Stowarzyszenie Chłodna25 z Warszawy weszło w miasto z własnymi głośnikami, filmami i instalacjami.   Projekty edukacyjne, wzorem państw europejskich inicjowały rozliczne rozmowy z mieszkańcami miasta twórczo je rejestrując przy piwie i zachodach słońca.
W Mysłowickim Centrum Kultury zbiorowa wystawa „Polska część Śląska”, pochodzi od pracy Anny Niesterowicz; Uczestnicy: Edward Dwurnik, Agata Nowicka, Mariusz Waras, Anna Niesterowicz, Michał Budny, Mikołaj Długosz, Wilhelm Sasnal, Janusz Łukowicz, Szymon Kobylarz, Karolina Kowalska;

Było właściwie wszystko, co kojarzy sie ze Śląskiem: węgiel, piach na podłodze galerii, brud kamienic, pustka i nędza, przemysłowe spustoszenie, górnicy z kopalni „Wujek”, gdyż, jak zapewniają komentatorzy przedsięwzięcia, tylko artysta z zewnątrz może prawdziwie ocenić, co się tak u nas na Śląsku naprawdę dzieje.
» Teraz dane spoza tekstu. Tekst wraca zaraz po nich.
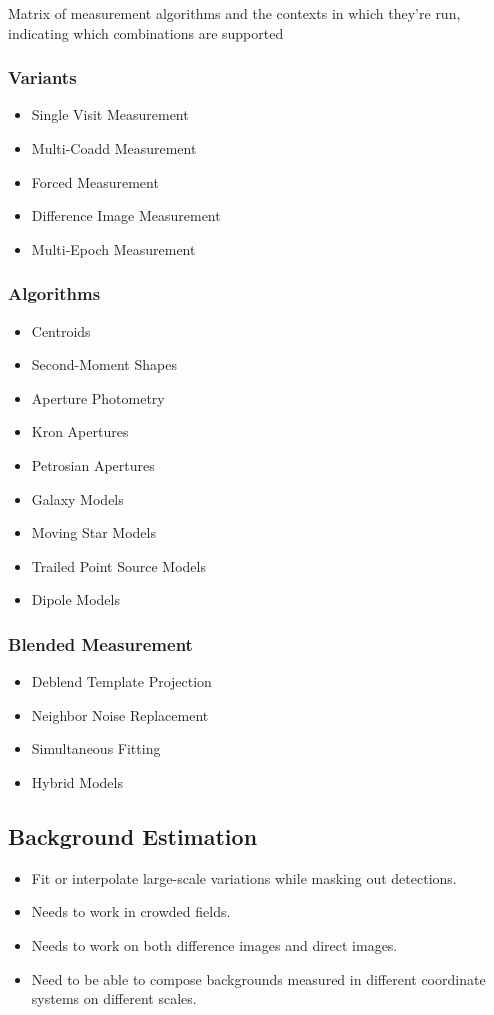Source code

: \begin{note}
Matrix of measurement algorithms and the contexts in which they're run, indicating which combinations are supported
\end{note}

\subsubsection{Variants}
\begin{itemize}
\item Single Visit Measurement
\item Multi-Coadd Measurement
\item Forced Measurement
\item Difference Image Measurement
\item Multi-Epoch Measurement
\end{itemize}
\subsubsection{Algorithms}
\begin{itemize}
\item Centroids
\item Second-Moment Shapes
\item Aperture Photometry
\item Kron Apertures
\item Petrosian Apertures
\item Galaxy Models
\item Moving Star Models
\item Trailed Point Source Models
\item Dipole Models
\end{itemize}
\subsubsection{Blended Measurement}
\begin{itemize}
\item Deblend Template Projection
\item Neighbor Noise Replacement
\item Simultaneous Fitting
\item Hybrid Models
\end{itemize}

\subsection{Background Estimation}
\begin{itemize}
\item Fit or interpolate large-scale variations while masking out detections.
\item Needs to work in crowded fields.
\item Needs to work on both difference images and direct images.
\item Need to be able to compose backgrounds measured in different coordinate systems on different scales.
\end{itemize}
Może i racja.  Joanna Rajkowska oferowała więc mysłowiczanom ostrygi, a Janusz Łukowicz “Szaliki” z napisami słynnych nazwisk.

W ostatnim dniu też zagrała orkiestra dęta Kopalni Węgla Kamiennego Mysłowice, a na czarno ubrany Edward Dwurnik z wysięgnika, pod swoim muralem „Uśmiechnięte twarze” złożył podpis na ścianie mysłowickiego więzienia.

I to monumentalne dzieło malarskie pozostanie na stałe po tym gorącym tumulcie w miejscu wypalonym i zaniedbanym. Może dobrze, że chociaż sztuka ma do dyspozycji jeszcze ironię. Ogromne twarze jednych będą irytować, a innych rozśmieszać.

Katowice

Galeria “Na żywo”

Skromne obrazy olejne Grażyny Zarzeckiej-Czech, malarki średniego pokolenia. Malowane w manierze syntetycznych płaszczyzn sugerujących w bardzo umowny sposób rzeczywistość. Artystce zależy najbardziej na śmiałych a zarazem harmonijnych zestawach kolorystycznych i odwadze wypowiedzi. Niestety, nie ma jeszcze w witrynie Radia Katowice recenzji tej wystawy prowadzącego galerię, Macieja Szczawińskiego, ale z pewnością już niedługo się pojawi i tam odsyłam zainteresowanych.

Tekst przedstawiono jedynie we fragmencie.